À l’automne 2016, le Syndicat canadien de la fonction publique (SCFP) a sondé 421 employés d’entretien répartis dans une soixantaine d’hôpitaux ontariens. Aujourd’hui, à Peterborough, on présentait un rapport intitulé Hospital-Acquired Infections : Stop Preventable Deaths [Infections nosocomiales : mettons fin aux décès évitables]. Ce rapport intègre les résultats du sondage aux données provenant des agences de santé publique et d’autres travaux scientifiques.

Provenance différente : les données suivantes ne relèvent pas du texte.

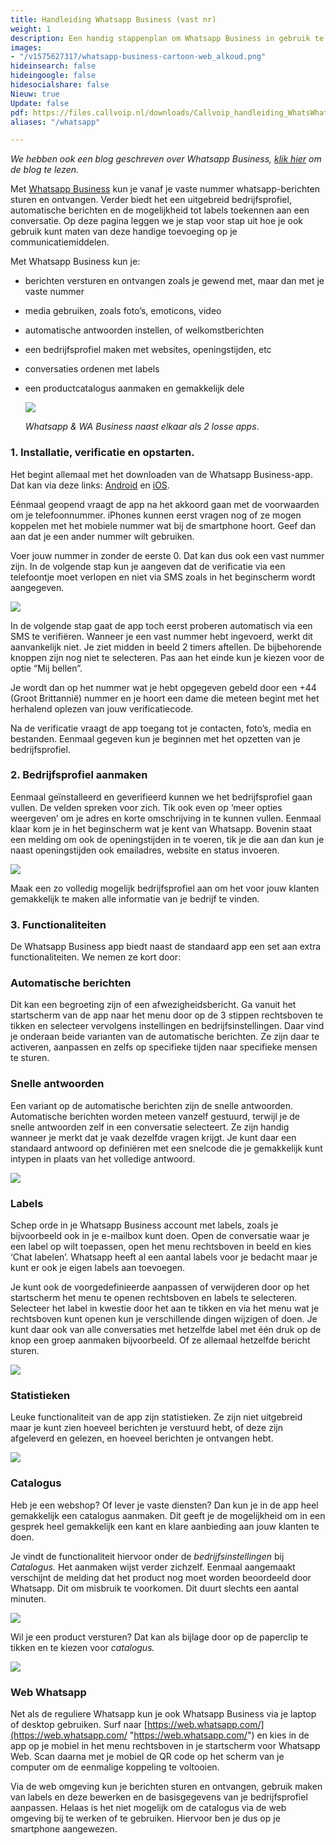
 ```yaml
---
title: Handleiding Whatsapp Business (vast nr)
weight: 1
description: Een handig stappenplan om Whatsapp Business in gebruik te nemen.
images:
- "/v1575627317/whatsapp-business-cartoon-web_alkoud.png"
hideinsearch: false
hideingoogle: false
hidesocialshare: false
Nieuw: true
Update: false
pdf: https://files.callvoip.nl/downloads/Callvoip_handleiding_WhatsWhatsapp-vastnummer.pdf
aliases: "/whatsapp"

---
```

_We hebben ook een blog geschreven over Whatsapp Business,_ [_klik hier_](https://www.callvoip.nl/whatsapp-business-blog/) _om de blog te lezen._

Met [Whatsapp Business](https://www.whatsapp.com/business/) kun je vanaf je vaste nummer whatsapp-berichten sturen en ontvangen. Verder biedt het een uitgebreid bedrijfsprofiel, automatische berichten en de mogelijkheid tot labels toekennen aan een conversatie. Op deze pagina leggen we je stap voor stap uit hoe je ook gebruik kunt maten van deze handige toevoeging op je communicatiemiddelen.

Met Whatsapp Business kun je:

* berichten versturen en ontvangen zoals je gewend met, maar dan met je vaste nummer
* media gebruiken, zoals foto’s, emoticons, video
* automatische antwoorden instellen, of welkomstberichten
* een bedrijfsprofiel maken met websites, openingstijden, etc
* conversaties ordenen met labels
* een productcatalogus aanmaken en gemakkelijk dele

  ![](https://res.cloudinary.com/callvoip/image/upload/v1579187847/whatsapp_business_op-de-smartphone_hzjx2u.jpg)

  _Whatsapp & WA Business naast elkaar als 2 losse apps_.

### 1. Installatie, verificatie en opstarten.

Het begint allemaal met het downloaden van de Whatsapp Business-app. Dat kan via deze links: [Android](https://play.google.com/store/apps/details?id=com.whatsapp.w4b) en [iOS](https://itunes.apple.com/app/whatsapp-business/id1386412985?mt=8).

Eénmaal geopend vraagt de app na het akkoord gaan met de voorwaarden om je telefoonnummer. iPhones kunnen eerst vragen nog of ze mogen koppelen met het mobiele nummer wat bij de smartphone hoort. Geef dan aan dat je een ander nummer wilt gebruiken.

Voer jouw nummer in zonder de eerste 0. Dat kan dus ook een vast nummer zijn. In de volgende stap kun je aangeven dat de verificatie via een telefoontje moet verlopen en niet via SMS zoals in het beginscherm wordt aangegeven.

![](https://res.cloudinary.com/callvoip/image/upload/v1578299134/Screenshot_4_nrpixe.png)

In de volgende stap gaat de app toch eerst proberen automatisch via een SMS te verifiëren. Wanneer je een vast nummer hebt ingevoerd, werkt dit aanvankelijk niet. Je ziet midden in beeld 2 timers aftellen. De bijbehorende knoppen zijn nog niet te selecteren. Pas aan het einde kun je kiezen voor de optie “Mij bellen”.

Je wordt dan op het nummer wat je hebt opgegeven gebeld door een +44 (Groot Brittannië) nummer en je hoort een dame die meteen begint met het herhalend oplezen van jouw verificatiecode.

Na de verificatie vraagt de app toegang tot je contacten, foto’s, media en bestanden. Eenmaal gegeven kun je beginnen met het opzetten van je bedrijfsprofiel.

### 2. Bedrijfsprofiel aanmaken

Eenmaal geïnstalleerd en geverifieerd kunnen we het bedrijfsprofiel gaan vullen. De velden spreken voor zich. Tik ook even op ‘meer opties weergeven’ om je adres en korte omschrijving in te kunnen vullen. Eenmaal klaar kom je in het beginscherm wat je kent van Whatsapp. Bovenin staat een melding om ook de openingstijden in te voeren, tik je die aan dan kun je naast openingstijden ook emailadres, website en status invoeren.

![](https://res.cloudinary.com/callvoip/image/upload/v1578299280/Screenshot_5_qw1ifi.png)

Maak een zo volledig mogelijk bedrijfsprofiel aan om het voor jouw klanten gemakkelijk te maken alle informatie van je bedrijf te vinden.

### 3. Functionaliteiten

De Whatsapp Business app biedt naast de standaard app een set aan extra functionaliteiten. We nemen ze kort door:

### Automatische berichten

Dit kan een begroeting zijn of een afwezigheidsbericht. Ga vanuit het startscherm van de app naar het menu door op de 3 stippen rechtsboven te tikken en selecteer vervolgens instellingen en bedrijfsinstellingen. Daar vind je onderaan beide varianten van de automatische berichten. Ze zijn daar te activeren, aanpassen en zelfs op specifieke tijden naar specifieke mensen te sturen.

### Snelle antwoorden

Een variant op de automatische berichten zijn de snelle antwoorden. Automatische berichten worden meteen vanzelf gestuurd, terwijl je de snelle antwoorden zelf in een conversatie selecteert. Ze zijn handig wanneer je merkt dat je vaak dezelfde vragen krijgt. Je kunt daar een standaard antwoord op definiëren met een snelcode die je gemakkelijk kunt intypen in plaats van het volledige antwoord.

![](https://res.cloudinary.com/callvoip/image/upload/v1578299300/Screenshot_6_uvxwyf.png)

### Labels

Schep orde in je Whatsapp Business account met labels, zoals je bijvoorbeeld ook in je e-mailbox kunt doen. Open de conversatie waar je een label op wilt toepassen, open het menu rechtsboven in beeld en kies ‘Chat labelen’. Whatsapp heeft al een aantal labels voor je bedacht maar je kunt er ook je eigen labels aan toevoegen.

Je kunt ook de voorgedefinieerde aanpassen of verwijderen door op het startscherm het menu te openen rechtsboven en labels te selecteren. Selecteer het label in kwestie door het aan te tikken en via het menu wat je rechtsboven kunt openen kun je verschillende dingen wijzigen of doen. Je kunt daar ook van alle conversaties met hetzelfde label met één druk op de knop een groep aanmaken bijvoorbeeld. Of ze allemaal hetzelfde bericht sturen.

![](https://res.cloudinary.com/callvoip/image/upload/v1578299328/Screenshot_7_vuaffa.png)

### Statistieken

Leuke functionaliteit van de app zijn statistieken. Ze zijn niet uitgebreid maar je kunt zien hoeveel berichten je verstuurd hebt, of deze zijn afgeleverd en gelezen, en hoeveel berichten je ontvangen hebt.

![](https://res.cloudinary.com/callvoip/image/upload/v1578043849/18_kxwgdf.png)

### Catalogus

Heb je een webshop? Of lever je vaste diensten? Dan kun je in de app heel gemakkelijk een catalogus aanmaken. Dit geeft je de mogelijkheid om in een gesprek heel gemakkelijk een kant en klare aanbieding aan jouw klanten te doen.

Je vindt de functionaliteit hiervoor onder de _bedrijfsinstellingen_ bij _Catalogus._ Het aanmaken wijst verder zichzelf. Eenmaal aangemaakt verschijnt de melding dat het product nog moet worden beoordeeld door Whatsapp. Dit om misbruik te voorkomen. Dit duurt slechts een aantal minuten.

![](https://res.cloudinary.com/callvoip/image/upload/v1578299351/Screenshot_8_c57mm3.png)

Wil je een product versturen? Dat kan als bijlage door op de paperclip te tikken en te kiezen voor _catalogus._

![](https://res.cloudinary.com/callvoip/image/upload/v1578299372/Screenshot_9_ac4cu1.png)

### Web Whatsapp

Net als de reguliere Whatsapp kun je ook Whatsapp Business via je laptop of desktop gebruiken. Surf naar [https://web.whatsapp.com/](https://web.whatsapp.com/ "https://web.whatsapp.com/") en kies in de app op je mobiel in het menu rechtsboven in je startscherm voor Whatsapp Web. Scan daarna met je mobiel de QR code op het scherm van je computer om de eenmalige koppeling te voltooien.

Via de web omgeving kun je berichten sturen en ontvangen, gebruik maken van labels en deze bewerken en de basisgegevens van je bedrijfsprofiel aanpassen. Helaas is het niet mogelijk om de catalogus via de web omgeving bij te werken of te gebruiken. Hiervoor ben je dus op je smartphone aangewezen.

Le sondage du SCFP révèle une tendance troublante à l’accélération du rythme de travail, au travail en équipes incomplètes, ainsi qu’à un niveau de stress élevé et à un nombre élevé d’accidents de travail. Une forte majorité des répondants (78 pour cent) affirment qu’on a ajouté des tâches à leur travail. Conséquemment, une forte majorité (76 pour cent) rapporte une accélération de la cadence de travail. Plus de la moitié des travailleurs sondés jugent la situation non sécuritaire. Ajoutons que 40 pour cent des sections locales d’hôpitaux signalent une réduction des heures de nettoyage dans la dernière année.

En outre, 70 pour cent des préposés à l’entretien affirment travailler en équipe incomplète, ce qui se produit lorsqu’on ne remplace pas les employés en vacances, en congé de maladie, en formation ou absent pour une autre raison.

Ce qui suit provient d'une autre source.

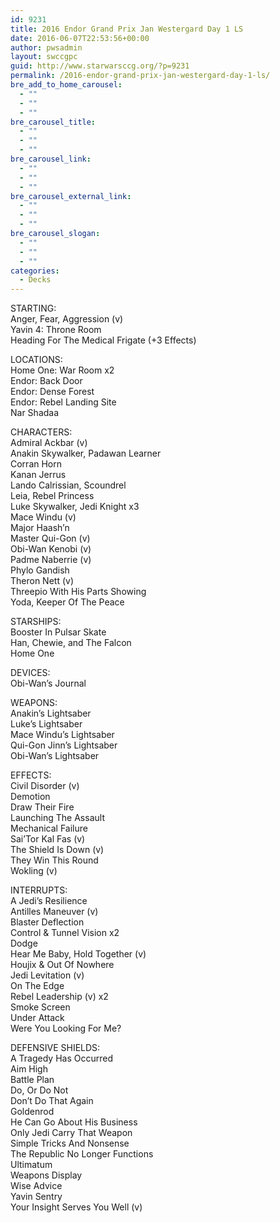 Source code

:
 ```yaml
---
id: 9231
title: 2016 Endor Grand Prix Jan Westergard Day 1 LS
date: 2016-06-07T22:53:56+00:00
author: pwsadmin
layout: swccgpc
guid: http://www.starwarsccg.org/?p=9231
permalink: /2016-endor-grand-prix-jan-westergard-day-1-ls/
bre_add_to_home_carousel:
  - ""
  - ""
  - ""
bre_carousel_title:
  - ""
  - ""
  - ""
bre_carousel_link:
  - ""
  - ""
  - ""
bre_carousel_external_link:
  - ""
  - ""
  - ""
bre_carousel_slogan:
  - ""
  - ""
  - ""
categories:
  - Decks
---
```

STARTING:  
Anger, Fear, Aggression (v)  
Yavin 4: Throne Room  
Heading For The Medical Frigate (+3 Effects)

LOCATIONS:  
Home One: War Room x2  
Endor: Back Door  
Endor: Dense Forest  
Endor: Rebel Landing Site  
Nar Shadaa

CHARACTERS:  
Admiral Ackbar (v)  
Anakin Skywalker, Padawan Learner  
Corran Horn  
Kanan Jerrus  
Lando Calrissian, Scoundrel  
Leia, Rebel Princess  
Luke Skywalker, Jedi Knight x3  
Mace Windu (v)  
Major Haash&#8217;n  
Master Qui-Gon (v)  
Obi-Wan Kenobi (v)  
Padme Naberrie (v)  
Phylo Gandish  
Theron Nett (v)  
Threepio With His Parts Showing  
Yoda, Keeper Of The Peace

STARSHIPS:  
Booster In Pulsar Skate  
Han, Chewie, and The Falcon  
Home One

DEVICES:  
Obi-Wan&#8217;s Journal

WEAPONS:  
Anakin&#8217;s Lightsaber  
Luke&#8217;s Lightsaber  
Mace Windu&#8217;s Lightsaber  
Qui-Gon Jinn&#8217;s Lightsaber  
Obi-Wan&#8217;s Lightsaber

EFFECTS:  
Civil Disorder (v)  
Demotion  
Draw Their Fire  
Launching The Assault  
Mechanical Failure  
Sai&#8217;Tor Kal Fas (v)  
The Shield Is Down (v)  
They Win This Round  
Wokling (v)

INTERRUPTS:  
A Jedi&#8217;s Resilience  
Antilles Maneuver (v)  
Blaster Deflection  
Control & Tunnel Vision x2  
Dodge  
Hear Me Baby, Hold Together (v)  
Houjix & Out Of Nowhere  
Jedi Levitation (v)  
On The Edge  
Rebel Leadership (v) x2  
Smoke Screen  
Under Attack  
Were You Looking For Me?

DEFENSIVE SHIELDS:  
A Tragedy Has Occurred  
Aim High  
Battle Plan  
Do, Or Do Not  
Don&#8217;t Do That Again  
Goldenrod  
He Can Go About His Business  
Only Jedi Carry That Weapon  
Simple Tricks And Nonsense  
The Republic No Longer Functions  
Ultimatum  
Weapons Display  
Wise Advice  
Yavin Sentry  
Your Insight Serves You Well (v)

Les infections se propagent facilement entre patients, en touchant une personne ou une surface contaminée. « C’est simple, explique Nicholas Black, un préposé à l’entretien : le personnel est insuffisant pour nettoyer adéquatement les chambres, les salles de bain et les aires communes afin de prévenir les infections. Le travail en équipes incomplètes alourdit notre charge de travail au point où celle-ci devient insurmontable. En embauchant plus de personnel, on améliorerait de beaucoup la sécurité des lieux pour les patients, leurs proches, le personnel, les médecins et les bénévoles. »

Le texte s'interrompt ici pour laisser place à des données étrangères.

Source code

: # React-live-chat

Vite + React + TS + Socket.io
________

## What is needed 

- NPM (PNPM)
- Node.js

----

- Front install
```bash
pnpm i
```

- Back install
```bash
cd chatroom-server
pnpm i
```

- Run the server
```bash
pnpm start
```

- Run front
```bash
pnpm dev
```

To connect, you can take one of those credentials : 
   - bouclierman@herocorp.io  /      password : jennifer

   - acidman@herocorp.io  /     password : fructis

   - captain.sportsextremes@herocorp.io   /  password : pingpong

Selon l’Agence de la santé publique du Canada, annuellement, plus de 200 000 patients contractent une infection pendant qu’ils reçoivent des soins ; 8 000 en mourront. Pour l’Ontario, on parle de 3 000 décès chaque année.

« On pourrait éviter ces décès, souligne le vice-président du Conseil des syndicats d’hôpitaux de l’Ontario (CSHO), Louis Rodrigues, mais les politiques du gouvernement et des hôpitaux amplifient la menace. On devrait faire passer la sécurité des patients et la réduction du risque de contracter et de transmettre une infection avant les mesures d’économie dans le nettoyage. »

Médecins et scientifiques se disent aussi préoccupés par la résistance croissante des infections nosocomiales (les infections contractées à l’hôpital) aux antibiotiques. Plusieurs études universitaires récentes corroborent l’expérience des préposés au nettoyage sur le terrain. Une étude datant de 2014 juge que la propreté des hôpitaux est moins qu’optimale ; près de 40 pour cent des répondants affirment que leur hôpital n’est pas assez propre pour permettre la prévention et le contrôle des infections.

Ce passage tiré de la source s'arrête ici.